Work to be completed:
Write out every line exactly, from the first line of the records below through the line that contains "Talk at Centre".
#####
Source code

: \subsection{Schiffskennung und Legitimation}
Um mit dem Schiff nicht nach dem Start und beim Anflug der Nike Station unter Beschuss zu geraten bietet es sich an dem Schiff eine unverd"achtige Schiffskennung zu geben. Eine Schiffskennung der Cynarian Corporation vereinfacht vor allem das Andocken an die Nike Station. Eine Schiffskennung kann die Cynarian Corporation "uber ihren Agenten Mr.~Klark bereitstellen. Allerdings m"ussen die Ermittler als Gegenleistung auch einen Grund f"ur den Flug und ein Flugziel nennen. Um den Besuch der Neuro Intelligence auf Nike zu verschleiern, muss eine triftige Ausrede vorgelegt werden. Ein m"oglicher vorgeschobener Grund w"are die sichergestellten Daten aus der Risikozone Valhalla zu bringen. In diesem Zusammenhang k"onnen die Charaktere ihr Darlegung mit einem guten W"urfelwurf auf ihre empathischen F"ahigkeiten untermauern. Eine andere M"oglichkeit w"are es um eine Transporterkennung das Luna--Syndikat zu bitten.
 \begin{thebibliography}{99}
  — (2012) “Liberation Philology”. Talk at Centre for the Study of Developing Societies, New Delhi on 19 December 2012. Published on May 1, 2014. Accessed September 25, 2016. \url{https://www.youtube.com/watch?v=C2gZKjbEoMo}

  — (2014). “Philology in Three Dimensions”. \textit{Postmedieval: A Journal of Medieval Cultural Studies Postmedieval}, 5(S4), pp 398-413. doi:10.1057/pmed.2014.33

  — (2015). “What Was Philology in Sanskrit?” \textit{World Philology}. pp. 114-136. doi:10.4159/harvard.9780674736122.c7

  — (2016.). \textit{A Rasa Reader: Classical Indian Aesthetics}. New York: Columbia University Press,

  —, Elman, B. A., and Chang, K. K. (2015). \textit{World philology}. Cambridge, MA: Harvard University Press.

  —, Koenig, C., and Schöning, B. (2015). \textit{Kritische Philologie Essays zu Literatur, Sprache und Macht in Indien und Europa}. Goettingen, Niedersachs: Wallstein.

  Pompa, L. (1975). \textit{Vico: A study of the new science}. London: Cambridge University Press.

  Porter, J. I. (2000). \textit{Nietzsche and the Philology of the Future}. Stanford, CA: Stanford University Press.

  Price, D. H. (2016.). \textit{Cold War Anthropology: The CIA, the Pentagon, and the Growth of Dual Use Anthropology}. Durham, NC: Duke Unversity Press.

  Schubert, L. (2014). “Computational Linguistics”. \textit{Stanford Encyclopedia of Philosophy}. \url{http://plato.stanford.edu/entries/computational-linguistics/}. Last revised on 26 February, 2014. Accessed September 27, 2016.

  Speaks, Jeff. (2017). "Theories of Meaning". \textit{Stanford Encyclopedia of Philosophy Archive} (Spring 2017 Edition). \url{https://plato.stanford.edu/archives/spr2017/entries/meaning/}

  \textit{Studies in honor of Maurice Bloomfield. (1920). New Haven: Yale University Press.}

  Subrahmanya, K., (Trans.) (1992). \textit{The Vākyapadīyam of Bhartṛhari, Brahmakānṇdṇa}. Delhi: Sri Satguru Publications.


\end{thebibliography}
#####
Worked solution:
Source code

: \subsection{Schiffskennung und Legitimation}
Um mit dem Schiff nicht nach dem Start und beim Anflug der Nike Station unter Beschuss zu geraten bietet es sich an dem Schiff eine unverd"achtige Schiffskennung zu geben. Eine Schiffskennung der Cynarian Corporation vereinfacht vor allem das Andocken an die Nike Station. Eine Schiffskennung kann die Cynarian Corporation "uber ihren Agenten Mr.~Klark bereitstellen. Allerdings m"ussen die Ermittler als Gegenleistung auch einen Grund f"ur den Flug und ein Flugziel nennen. Um den Besuch der Neuro Intelligence auf Nike zu verschleiern, muss eine triftige Ausrede vorgelegt werden. Ein m"oglicher vorgeschobener Grund w"are die sichergestellten Daten aus der Risikozone Valhalla zu bringen. In diesem Zusammenhang k"onnen die Charaktere ihr Darlegung mit einem guten W"urfelwurf auf ihre empathischen F"ahigkeiten untermauern. Eine andere M"oglichkeit w"are es um eine Transporterkennung das Luna--Syndikat zu bitten.
 \begin{thebibliography}{99}
  — (2012) “Liberation Philology”. Talk at Centre for the Study of Developing Societies, New Delhi on 19 December 2012. Published on May 1, 2014. Accessed September 25, 2016. \url{https://www.youtube.com/watch?v=C2gZKjbEoMo}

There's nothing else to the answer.